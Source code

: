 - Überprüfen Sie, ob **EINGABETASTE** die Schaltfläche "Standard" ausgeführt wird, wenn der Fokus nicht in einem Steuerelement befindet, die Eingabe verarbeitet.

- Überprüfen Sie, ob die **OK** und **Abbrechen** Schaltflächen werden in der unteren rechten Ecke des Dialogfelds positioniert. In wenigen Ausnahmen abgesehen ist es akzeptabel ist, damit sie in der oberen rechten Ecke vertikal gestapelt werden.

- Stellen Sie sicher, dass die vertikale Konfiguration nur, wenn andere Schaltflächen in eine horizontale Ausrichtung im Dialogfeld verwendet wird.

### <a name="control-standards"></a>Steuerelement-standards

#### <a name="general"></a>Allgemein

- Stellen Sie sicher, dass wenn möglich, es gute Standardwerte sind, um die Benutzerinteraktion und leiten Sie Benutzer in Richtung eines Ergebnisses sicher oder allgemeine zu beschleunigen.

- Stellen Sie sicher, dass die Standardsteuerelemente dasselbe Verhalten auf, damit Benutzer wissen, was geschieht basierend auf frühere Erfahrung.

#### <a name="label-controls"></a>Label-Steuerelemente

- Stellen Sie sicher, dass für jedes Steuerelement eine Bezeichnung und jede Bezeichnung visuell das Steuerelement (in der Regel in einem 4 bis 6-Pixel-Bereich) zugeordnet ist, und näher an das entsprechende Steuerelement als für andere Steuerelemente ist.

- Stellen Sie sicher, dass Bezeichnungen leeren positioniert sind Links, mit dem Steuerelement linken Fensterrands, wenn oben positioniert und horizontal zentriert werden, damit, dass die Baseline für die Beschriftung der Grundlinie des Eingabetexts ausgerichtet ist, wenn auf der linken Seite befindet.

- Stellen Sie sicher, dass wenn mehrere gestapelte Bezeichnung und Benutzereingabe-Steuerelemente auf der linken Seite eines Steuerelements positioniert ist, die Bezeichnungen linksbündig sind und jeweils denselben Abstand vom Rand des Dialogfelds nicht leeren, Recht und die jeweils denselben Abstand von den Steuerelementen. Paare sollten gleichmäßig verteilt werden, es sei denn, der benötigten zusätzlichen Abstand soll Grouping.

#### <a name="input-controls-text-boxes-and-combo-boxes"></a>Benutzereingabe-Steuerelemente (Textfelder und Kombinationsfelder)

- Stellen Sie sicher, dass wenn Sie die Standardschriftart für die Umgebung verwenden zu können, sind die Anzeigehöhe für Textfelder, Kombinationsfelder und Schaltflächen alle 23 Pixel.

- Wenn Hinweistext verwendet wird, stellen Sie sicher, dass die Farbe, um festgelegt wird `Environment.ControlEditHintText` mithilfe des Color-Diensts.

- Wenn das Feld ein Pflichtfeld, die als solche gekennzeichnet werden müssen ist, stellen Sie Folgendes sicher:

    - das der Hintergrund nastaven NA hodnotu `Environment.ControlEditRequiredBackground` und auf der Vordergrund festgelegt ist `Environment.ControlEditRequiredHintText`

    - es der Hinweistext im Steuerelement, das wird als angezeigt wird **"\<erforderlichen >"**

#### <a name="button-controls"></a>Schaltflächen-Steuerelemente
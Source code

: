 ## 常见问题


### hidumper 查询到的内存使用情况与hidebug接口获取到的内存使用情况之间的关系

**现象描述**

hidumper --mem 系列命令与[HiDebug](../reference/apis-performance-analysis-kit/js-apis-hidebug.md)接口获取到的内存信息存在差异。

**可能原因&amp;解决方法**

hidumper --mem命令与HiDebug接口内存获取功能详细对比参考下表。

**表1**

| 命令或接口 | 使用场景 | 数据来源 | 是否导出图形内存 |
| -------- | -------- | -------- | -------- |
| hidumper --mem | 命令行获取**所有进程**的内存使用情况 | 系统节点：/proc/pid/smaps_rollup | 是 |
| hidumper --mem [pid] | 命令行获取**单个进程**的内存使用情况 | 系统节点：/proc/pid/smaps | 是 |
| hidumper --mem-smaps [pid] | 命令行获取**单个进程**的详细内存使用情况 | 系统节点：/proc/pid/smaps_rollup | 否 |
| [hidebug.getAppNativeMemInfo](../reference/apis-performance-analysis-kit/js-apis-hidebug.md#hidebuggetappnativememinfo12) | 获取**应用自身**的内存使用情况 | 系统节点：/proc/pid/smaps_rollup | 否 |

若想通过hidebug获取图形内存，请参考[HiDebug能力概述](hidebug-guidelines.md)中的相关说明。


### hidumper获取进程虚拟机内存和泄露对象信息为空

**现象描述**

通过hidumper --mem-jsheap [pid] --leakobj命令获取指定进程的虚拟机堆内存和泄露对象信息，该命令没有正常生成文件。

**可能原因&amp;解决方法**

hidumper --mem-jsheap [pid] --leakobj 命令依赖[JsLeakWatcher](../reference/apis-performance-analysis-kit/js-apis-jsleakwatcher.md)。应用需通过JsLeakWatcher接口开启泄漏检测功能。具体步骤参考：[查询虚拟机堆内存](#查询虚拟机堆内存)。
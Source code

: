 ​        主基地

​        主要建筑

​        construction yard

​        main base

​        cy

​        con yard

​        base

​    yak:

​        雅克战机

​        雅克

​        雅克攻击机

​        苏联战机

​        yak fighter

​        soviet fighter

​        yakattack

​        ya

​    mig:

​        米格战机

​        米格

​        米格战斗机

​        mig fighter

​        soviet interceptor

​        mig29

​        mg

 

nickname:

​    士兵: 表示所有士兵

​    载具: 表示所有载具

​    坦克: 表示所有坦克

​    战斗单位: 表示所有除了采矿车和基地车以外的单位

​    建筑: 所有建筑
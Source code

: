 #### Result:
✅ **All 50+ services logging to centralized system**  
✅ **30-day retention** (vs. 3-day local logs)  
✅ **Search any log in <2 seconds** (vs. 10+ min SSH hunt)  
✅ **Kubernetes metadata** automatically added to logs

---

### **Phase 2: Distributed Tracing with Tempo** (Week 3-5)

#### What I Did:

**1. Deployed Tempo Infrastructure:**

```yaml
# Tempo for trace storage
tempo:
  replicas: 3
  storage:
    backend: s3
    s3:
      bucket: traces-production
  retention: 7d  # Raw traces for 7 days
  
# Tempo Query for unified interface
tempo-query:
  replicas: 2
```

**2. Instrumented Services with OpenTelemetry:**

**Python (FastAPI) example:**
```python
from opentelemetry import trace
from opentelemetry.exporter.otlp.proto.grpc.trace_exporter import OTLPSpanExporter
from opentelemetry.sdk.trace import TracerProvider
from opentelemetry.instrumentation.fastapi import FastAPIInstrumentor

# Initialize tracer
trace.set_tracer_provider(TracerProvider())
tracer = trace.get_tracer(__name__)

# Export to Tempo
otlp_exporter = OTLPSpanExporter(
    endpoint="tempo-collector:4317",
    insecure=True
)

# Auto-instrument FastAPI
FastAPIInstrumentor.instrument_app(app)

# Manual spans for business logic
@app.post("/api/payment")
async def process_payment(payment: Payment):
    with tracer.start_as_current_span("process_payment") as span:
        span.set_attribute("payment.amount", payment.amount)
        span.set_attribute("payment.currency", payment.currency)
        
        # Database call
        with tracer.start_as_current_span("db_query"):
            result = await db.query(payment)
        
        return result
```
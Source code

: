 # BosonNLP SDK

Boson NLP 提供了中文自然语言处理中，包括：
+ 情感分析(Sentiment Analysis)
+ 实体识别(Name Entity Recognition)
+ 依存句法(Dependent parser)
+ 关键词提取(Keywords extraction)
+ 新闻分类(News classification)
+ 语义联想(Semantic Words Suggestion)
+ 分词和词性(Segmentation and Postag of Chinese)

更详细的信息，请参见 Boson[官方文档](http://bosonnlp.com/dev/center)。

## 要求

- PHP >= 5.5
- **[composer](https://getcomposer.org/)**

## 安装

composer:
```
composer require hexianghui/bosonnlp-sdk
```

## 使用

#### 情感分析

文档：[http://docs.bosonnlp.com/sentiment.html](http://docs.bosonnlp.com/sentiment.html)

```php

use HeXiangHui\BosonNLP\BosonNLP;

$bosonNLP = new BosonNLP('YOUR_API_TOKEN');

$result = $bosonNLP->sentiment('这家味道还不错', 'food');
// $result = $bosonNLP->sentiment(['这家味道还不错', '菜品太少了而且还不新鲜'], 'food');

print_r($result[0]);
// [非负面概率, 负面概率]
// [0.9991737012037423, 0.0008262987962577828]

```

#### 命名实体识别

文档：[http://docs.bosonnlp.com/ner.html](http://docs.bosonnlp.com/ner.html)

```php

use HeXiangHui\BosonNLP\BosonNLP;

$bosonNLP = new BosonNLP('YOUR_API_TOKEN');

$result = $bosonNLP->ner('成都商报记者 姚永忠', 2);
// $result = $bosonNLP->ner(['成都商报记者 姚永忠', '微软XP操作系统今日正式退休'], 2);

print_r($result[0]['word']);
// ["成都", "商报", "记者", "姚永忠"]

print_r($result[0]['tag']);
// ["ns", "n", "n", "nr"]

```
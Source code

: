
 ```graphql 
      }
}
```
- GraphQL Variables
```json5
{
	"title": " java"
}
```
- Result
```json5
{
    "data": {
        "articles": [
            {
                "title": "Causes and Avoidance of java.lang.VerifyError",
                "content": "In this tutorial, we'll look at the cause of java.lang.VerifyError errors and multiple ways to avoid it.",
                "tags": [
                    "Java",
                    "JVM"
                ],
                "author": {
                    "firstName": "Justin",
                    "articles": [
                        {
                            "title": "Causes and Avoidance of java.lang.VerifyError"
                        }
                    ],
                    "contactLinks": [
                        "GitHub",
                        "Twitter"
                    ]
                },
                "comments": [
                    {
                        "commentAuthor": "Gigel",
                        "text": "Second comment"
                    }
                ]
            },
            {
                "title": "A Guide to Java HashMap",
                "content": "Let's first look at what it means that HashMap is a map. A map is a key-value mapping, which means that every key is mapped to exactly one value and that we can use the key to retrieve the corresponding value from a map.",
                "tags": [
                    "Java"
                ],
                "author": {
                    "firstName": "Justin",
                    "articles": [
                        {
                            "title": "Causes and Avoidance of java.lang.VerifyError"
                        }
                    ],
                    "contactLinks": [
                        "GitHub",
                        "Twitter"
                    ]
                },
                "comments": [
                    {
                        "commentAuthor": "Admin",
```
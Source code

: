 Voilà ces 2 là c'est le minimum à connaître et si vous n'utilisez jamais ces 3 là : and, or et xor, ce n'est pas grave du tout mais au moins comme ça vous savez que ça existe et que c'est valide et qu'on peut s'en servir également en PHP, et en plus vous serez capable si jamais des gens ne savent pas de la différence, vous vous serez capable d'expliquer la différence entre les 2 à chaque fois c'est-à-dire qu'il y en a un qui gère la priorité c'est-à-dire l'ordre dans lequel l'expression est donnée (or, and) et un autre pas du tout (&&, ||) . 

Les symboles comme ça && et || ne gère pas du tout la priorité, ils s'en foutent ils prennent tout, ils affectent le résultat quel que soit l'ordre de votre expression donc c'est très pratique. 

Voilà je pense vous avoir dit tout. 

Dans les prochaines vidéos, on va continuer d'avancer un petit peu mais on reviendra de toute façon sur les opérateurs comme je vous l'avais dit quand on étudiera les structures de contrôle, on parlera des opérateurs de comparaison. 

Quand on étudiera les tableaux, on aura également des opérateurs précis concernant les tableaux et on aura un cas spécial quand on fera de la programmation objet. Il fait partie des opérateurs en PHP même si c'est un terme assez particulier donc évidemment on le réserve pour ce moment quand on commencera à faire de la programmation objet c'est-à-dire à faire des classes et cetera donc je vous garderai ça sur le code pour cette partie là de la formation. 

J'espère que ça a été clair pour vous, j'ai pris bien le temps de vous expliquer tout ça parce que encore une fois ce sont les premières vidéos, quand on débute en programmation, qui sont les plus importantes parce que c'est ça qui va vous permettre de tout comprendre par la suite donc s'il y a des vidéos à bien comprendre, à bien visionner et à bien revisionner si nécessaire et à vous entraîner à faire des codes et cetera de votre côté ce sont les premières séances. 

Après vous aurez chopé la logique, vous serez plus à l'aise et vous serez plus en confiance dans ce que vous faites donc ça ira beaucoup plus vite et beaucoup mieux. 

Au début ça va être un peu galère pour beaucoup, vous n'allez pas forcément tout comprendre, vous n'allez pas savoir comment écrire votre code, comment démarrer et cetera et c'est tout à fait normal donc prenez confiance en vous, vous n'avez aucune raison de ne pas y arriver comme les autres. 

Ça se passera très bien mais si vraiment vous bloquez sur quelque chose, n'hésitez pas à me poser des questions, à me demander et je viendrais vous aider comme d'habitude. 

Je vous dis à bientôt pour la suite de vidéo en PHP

PROBLEM DESCRIPTION: From the first line of the data above through the line containing "- Überprüfen Sie, ob die", repeat each line exactly, and add nothing.

ANSWER SPACE:
Source code

: - Überprüfen Sie, ob **EINGABETASTE** die Schaltfläche "Standard" ausgeführt wird, wenn der Fokus nicht in einem Steuerelement befindet, die Eingabe verarbeitet.

- Überprüfen Sie, ob die **OK** und **Abbrechen** Schaltflächen werden in der unteren rechten Ecke des Dialogfelds positioniert. In wenigen Ausnahmen abgesehen ist es akzeptabel ist, damit sie in der oberen rechten Ecke vertikal gestapelt werden.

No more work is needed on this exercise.